Saved entries>
● ● ● ● ●
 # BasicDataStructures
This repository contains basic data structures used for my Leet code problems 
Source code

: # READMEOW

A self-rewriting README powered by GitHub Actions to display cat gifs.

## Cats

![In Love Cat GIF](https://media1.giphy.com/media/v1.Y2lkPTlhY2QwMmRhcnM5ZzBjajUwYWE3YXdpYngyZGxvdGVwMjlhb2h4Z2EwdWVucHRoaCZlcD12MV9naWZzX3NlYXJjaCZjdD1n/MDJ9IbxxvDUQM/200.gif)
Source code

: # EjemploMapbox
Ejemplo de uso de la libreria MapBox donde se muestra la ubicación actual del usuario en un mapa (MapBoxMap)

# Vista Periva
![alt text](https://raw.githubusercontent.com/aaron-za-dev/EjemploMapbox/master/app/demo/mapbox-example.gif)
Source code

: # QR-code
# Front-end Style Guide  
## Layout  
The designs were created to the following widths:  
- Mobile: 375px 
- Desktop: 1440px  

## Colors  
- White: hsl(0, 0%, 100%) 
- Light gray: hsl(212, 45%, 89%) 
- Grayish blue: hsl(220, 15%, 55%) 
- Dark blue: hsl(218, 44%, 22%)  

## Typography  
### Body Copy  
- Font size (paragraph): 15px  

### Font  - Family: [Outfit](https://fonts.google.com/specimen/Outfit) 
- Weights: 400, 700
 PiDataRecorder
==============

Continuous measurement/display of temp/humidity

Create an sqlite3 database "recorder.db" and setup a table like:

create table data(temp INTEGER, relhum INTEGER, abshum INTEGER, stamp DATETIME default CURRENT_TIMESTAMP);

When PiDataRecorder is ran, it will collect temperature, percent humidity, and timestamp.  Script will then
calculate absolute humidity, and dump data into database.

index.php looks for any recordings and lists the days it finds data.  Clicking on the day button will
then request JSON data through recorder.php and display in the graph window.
● ● ● ● ●
Problem to work on>
Check each line above for the word "PiDataRecorder", and copy the lines where it appears.

Written answer>
 PiDataRecorder
When PiDataRecorder is ran, it will collect temperature, percent humidity, and timestamp.  Script will then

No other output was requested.